**Prompt:**
Would you please output the lines of the data below from the one containing "Zeit für die" to the end, exactly and with nothing added?

• • •

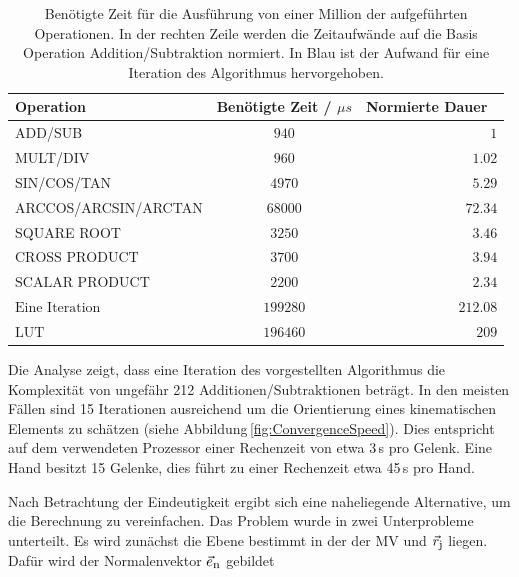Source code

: \begin{table}[h]
    \centering
    \begin{tabular}[h]{l|c|r}
        \rowcolor{gray}Operation & Benötigte Zeit / $\mu s$ & Normierte Dauer\, \, \\
        \hline
        ADD/SUB & $940$ & $1$ \\
        \hline
        \rowcolor{lightgray}MULT/DIV & $960$ & $1.02$\\
        \hline
        SIN/COS/TAN & $4970$ & $5.29$ \\
        \hline
        \rowcolor{lightgray}ARCCOS/ARCSIN/ARCTAN & $68 000$ & $72.34$\\
        \hline
        SQUARE ROOT & $3250$ & $3.46$\\
        \hline
        \rowcolor{lightgray}$\text{CROSS PRODUCT}$ &$3700$&$3.94$\\
        \hline
        $\text{SCALAR PRODUCT}$ & $2200$&$2.34$\\
        \hline
        \rowcolor{blue!50}$\text{Eine Iteration}$ & $199280$& $212.08 $\\  
        \hline
        \rowcolor{red!50}$\text{LUT}$ & $196460$& $209 $\\
    \end{tabular}
    \caption{Benötigte Zeit für die Ausführung von einer Million der aufgeführten Operationen. In der rechten Zeile werden die Zeitaufwände auf die Basis Operation Addition/Subtraktion normiert. In Blau ist der Aufwand für eine Iteration des Algorithmus hervorgehoben.}
    \label{Tab:efficiency}
    \end{table}

Die Analyse zeigt, dass eine Iteration des vorgestellten Algorithmus die Komplexität von ungefähr 212 Additionen/Subtraktionen beträgt. In den meisten Fällen sind 15 Iterationen ausreichend um die Orientierung eines kinematischen Elements zu schätzen (siehe Abbildung\,\ref{fig:ConvergenceSpeed}). Dies entspricht auf dem verwendeten Prozessor einer Rechenzeit von etwa 3\,{\textmu}s pro Gelenk. Eine Hand besitzt 15 Gelenke, dies führt zu einer Rechenzeit etwa 45\,{\textmu}s pro Hand. 

Nach Betrachtung der Eindeutigkeit ergibt sich eine naheliegende Alternative, um die Berechnung zu vereinfachen. Das Problem wurde in zwei Unterprobleme unterteilt. Es wird zunächst die Ebene bestimmt in der der MV und $\vec{r}\tindex{j}$ liegen. Dafür wird der Normalenvektor $\vec{e}\tindex{n}$ gebildet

• • •

**Result:**
    \caption{Benötigte Zeit für die Ausführung von einer Million der aufgeführten Operationen. In der rechten Zeile werden die Zeitaufwände auf die Basis Operation Addition/Subtraktion normiert. In Blau ist der Aufwand für eine Iteration des Algorithmus hervorgehoben.}
    \label{Tab:efficiency}
    \end{table}

Die Analyse zeigt, dass eine Iteration des vorgestellten Algorithmus die Komplexität von ungefähr 212 Additionen/Subtraktionen beträgt. In den meisten Fällen sind 15 Iterationen ausreichend um die Orientierung eines kinematischen Elements zu schätzen (siehe Abbildung\,\ref{fig:ConvergenceSpeed}). Dies entspricht auf dem verwendeten Prozessor einer Rechenzeit von etwa 3\,{\textmu}s pro Gelenk. Eine Hand besitzt 15 Gelenke, dies führt zu einer Rechenzeit etwa 45\,{\textmu}s pro Hand. 

Nach Betrachtung der Eindeutigkeit ergibt sich eine naheliegende Alternative, um die Berechnung zu vereinfachen. Das Problem wurde in zwei Unterprobleme unterteilt. Es wird zunächst die Ebene bestimmt in der der MV und $\vec{r}\tindex{j}$ liegen. Dafür wird der Normalenvektor $\vec{e}\tindex{n}$ gebildet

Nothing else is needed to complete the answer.